Background. Mechanisms mediating immunity to malaria remain unclear, but animal data and experimental human vaccination models suggest a critical role for CD4+ T cells. Advances in multiparametric flow cytometry have revealed that the functional quality of pathogen-specific CD4+ T cells determines immune protection in many infectious models. Little is known about the functional characteristics of Plasmodium-specific CD4+ T-cell responses in immune and nonimmune individuals. Methods. We compared T-cell responses to Plasmodium falciparum among household-matched children and adults residing in settings of high or low malaria transmission in Uganda. Peripheral blood mononuclear cells were stimulated with P. falciparum antigen, and interferon γ (IFN-γ), interleukin 2, interleukin 10, and tumor necrosis factor α (TNF-α) production was analyzed via multiparametric flow cytometry. Results. We found that the magnitude of the CD4+ T-cell responses was greater in areas of high transmission but similar between children and adults in each setting type.
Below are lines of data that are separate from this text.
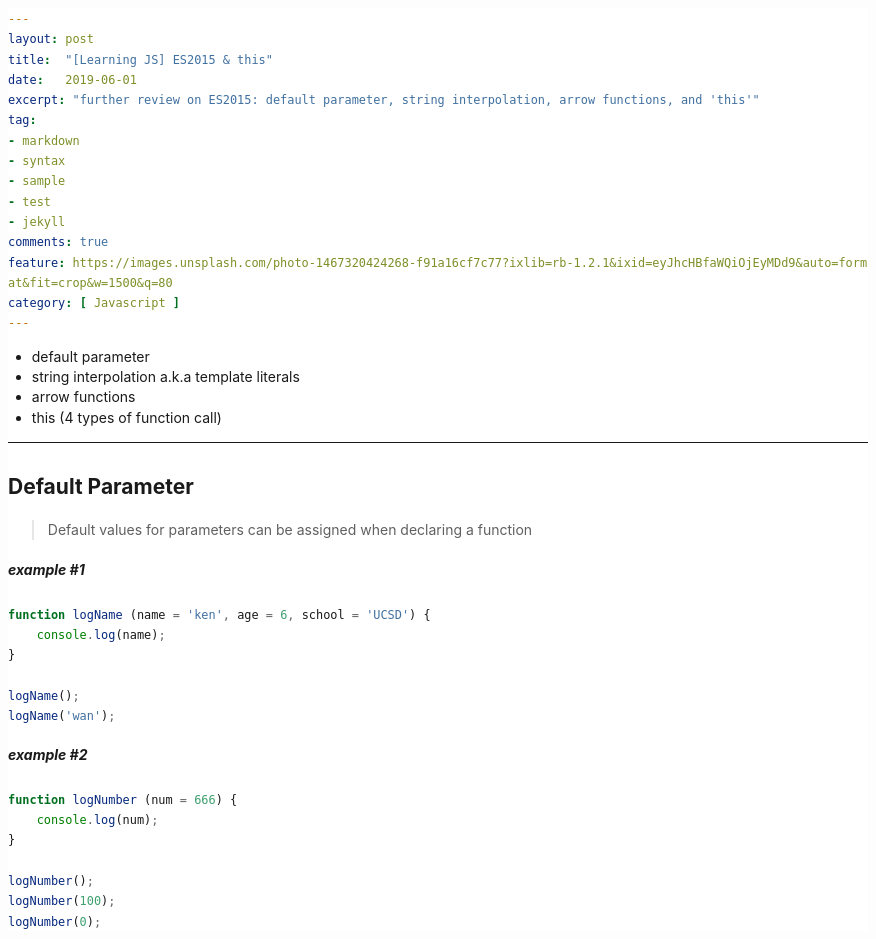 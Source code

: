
 ```yaml
---
layout: post
title:  "[Learning JS] ES2015 & this"
date:   2019-06-01
excerpt: "further review on ES2015: default parameter, string interpolation, arrow functions, and 'this'"
tag:
- markdown 
- syntax
- sample
- test
- jekyll
comments: true
feature: https://images.unsplash.com/photo-1467320424268-f91a16cf7c77?ixlib=rb-1.2.1&ixid=eyJhcHBfaWQiOjEyMDd9&auto=format&fit=crop&w=1500&q=80
category: [ Javascript ]
---
```

- default parameter
- string interpolation a.k.a template literals
- arrow functions
- this (4 types of function call)  


---

## Default Parameter 

> Default values for parameters can be assigned when declaring a function

##### example #1

```javascript
function logName (name = 'ken', age = 6, school = 'UCSD') {
    console.log(name);
}

logName();
logName('wan');
```

##### example #2

```javascript
function logNumber (num = 666) {
    console.log(num);
}

logNumber();
logNumber(100);
logNumber(0); 
```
In the high-transmission setting, most P. falciparum-specific CD4+ T-cells in children produced interleukin 10, while responses in adults were dominated by IFN-γ and TNF-α. In contrast, in the low-transmission setting, responses in both children and adults were dominated by IFN-γ and TNF-α. Conclusions. These findings highlight major differences in the CD4+ T-cell response of immune adults and nonimmune children that may be relevant for immune protection from malaria.